Ahead of the March 31 target, only the European Union and Switzerland have unveiled plans, representing about 10 percent of global emissions. The U.S. has promised to hit the deadline. The rest of the world’s major economies, including China, India, Australia and Japan, are unlikely to complete submissions in time, according to environmental groups tracking UN climate talks.
More than 190 nations are scheduled to meet in Paris in December to craft an international deal aimed at slowing global warming. Countries may be holding off on individual plans as long as possible to see what others are doing and to shrink the time for negotiation on their own programs, suggested Wai-Shin Chan, a strategist at HSBC Holdings Plc.
“There’s a bit of a waiting game going on,” Chan said by telephone from Hong Kong. Delaying “doesn’t really give other countries much time to scrutinize and assess, and say ‘We’ll do more if you do more.’”
The holdup shows the obstacles facing negotiators as they seek a plan to avoid catastrophic global warming. The UN wants the plans to be submitted well before the meeting to avoid a last-minute pile-up like the that one that sank the talks in Copenhagen in 2009.
“It’s very important that as many major economies as possible share their offers early,” said Jennifer Morgan, director of climate programs at the World Resources Institute, a Washington-based advocacy group.
The proposals come in what the UN calls intended nationally determined contributions, or INDCs. They’re supposed to contain voluntary measures for each nation to pare back fossil-fuel use, accelerate renewable energy and adapt to rising seas and other measures.
Negotiators in Warsaw in 2013 agreed to submit pledges by the end of the first quarter of 2015 for “those parties ready to do so,” a phrase signaling the date wasn’t a hard deadline. The UN can analyze the submissions made until Oct. 1.
“It seems difficult to understand why a major economy would not be ready,” Franz Perrez, the Swiss climate envoy, said by e-mail. “This would clearly undermine the trust in partners.”
The Paris agreement would be the first to wrest commitments from all nations. It’s intended to build on the 1997 Kyoto Protocol, which required pollution reductions only in industrialized nations and set no limits for developing ones like China and India, where emissions have skyrocketed.
“Most of the developed countries were insisting in the course of negotiations to have this deadline, but many of them are now faltering,” said Quamrul Chowdhury, Bangladesh’s envoy at the talks. Bangladesh expects to complete its work within a couple of months.
The discussions will remain on track as long as details are available by June or July, said Jake Schmidt, director of international programs at the Natural Resources Defense Council.
“Whether or not these countries propose something strong sends a signal about how serious they are,” he said by phone.
The European Union’s program submitted March 6 calls for a 40 percent cut in greenhouse gases below 1990 levels by 2030. The Swiss outlined a 50 percent cut.
In a joint statement in November, the U.S. said that it would cut emissions by more than a quarter, and China for the first time said carbon emissions would peak by about 2030.
U.S. officials have said they’re on track to submit a formal pledge this month.

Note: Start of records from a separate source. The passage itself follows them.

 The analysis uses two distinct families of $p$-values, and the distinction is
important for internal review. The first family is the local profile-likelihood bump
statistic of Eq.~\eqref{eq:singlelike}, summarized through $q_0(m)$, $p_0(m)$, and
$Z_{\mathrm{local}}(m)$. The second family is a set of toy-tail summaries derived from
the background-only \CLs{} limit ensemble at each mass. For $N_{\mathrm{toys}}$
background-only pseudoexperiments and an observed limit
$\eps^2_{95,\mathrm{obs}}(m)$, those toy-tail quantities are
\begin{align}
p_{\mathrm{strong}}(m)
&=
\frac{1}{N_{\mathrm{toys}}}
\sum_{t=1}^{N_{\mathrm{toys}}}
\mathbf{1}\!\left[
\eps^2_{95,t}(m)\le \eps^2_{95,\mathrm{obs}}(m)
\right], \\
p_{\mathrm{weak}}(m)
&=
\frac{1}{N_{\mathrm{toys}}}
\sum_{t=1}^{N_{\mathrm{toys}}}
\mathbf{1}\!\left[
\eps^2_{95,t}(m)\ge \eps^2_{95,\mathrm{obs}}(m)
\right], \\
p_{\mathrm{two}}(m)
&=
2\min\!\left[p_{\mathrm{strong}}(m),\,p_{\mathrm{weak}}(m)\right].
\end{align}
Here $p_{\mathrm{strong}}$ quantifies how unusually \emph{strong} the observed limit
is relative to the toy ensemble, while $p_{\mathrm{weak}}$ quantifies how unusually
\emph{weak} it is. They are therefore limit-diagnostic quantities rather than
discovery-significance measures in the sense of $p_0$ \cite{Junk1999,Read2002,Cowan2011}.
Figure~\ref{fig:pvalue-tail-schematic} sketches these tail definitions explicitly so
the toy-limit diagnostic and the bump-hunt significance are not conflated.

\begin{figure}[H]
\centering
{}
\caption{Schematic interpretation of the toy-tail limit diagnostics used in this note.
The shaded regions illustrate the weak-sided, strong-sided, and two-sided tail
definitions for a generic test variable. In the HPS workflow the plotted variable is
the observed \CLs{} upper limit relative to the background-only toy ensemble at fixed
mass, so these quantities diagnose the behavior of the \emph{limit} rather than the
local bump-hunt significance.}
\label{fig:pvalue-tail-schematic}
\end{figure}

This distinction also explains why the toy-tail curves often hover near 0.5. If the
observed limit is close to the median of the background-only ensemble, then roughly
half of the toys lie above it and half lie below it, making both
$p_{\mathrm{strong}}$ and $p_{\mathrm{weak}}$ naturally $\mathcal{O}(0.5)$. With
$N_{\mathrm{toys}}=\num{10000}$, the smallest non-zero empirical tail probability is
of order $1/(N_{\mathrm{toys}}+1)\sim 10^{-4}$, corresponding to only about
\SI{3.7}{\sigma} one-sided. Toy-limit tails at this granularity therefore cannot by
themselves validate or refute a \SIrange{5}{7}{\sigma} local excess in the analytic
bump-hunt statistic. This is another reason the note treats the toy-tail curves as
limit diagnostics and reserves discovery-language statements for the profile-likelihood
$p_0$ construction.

China’s lead negotiator Su Wei said in December that a formal submission will be made by mid-2015. The National Development and Reform Commission in Beijing, which coordinates climate policy, didn’t reply to questions submitted by fax.
India, the third-biggest polluter, has discussed submitting plans no earlier than June.
Brazil is working to deliver its filing before October, said Carlos Klink, secretary for climate change at the environment ministry. It has cut emissions 41 percent from 2005 levels and intends to make a 36 percent to 39 percent reduction by 2020. “We will have an ambitious goal for Paris,” he said in an interview. “Brazil has already been aggressive in the last years.”
Japan, Australia and Canada haven’t indicated when they’ll reveal their plans, Schmidt said.
“We cannot comment on the specific timing,” Junya Nakano, an official in charge of climate change at Japan’s Ministry of Foreign Affairs, said Tuesday. “We are taking into account submissions from other countries” and will submit “as soon as possible.”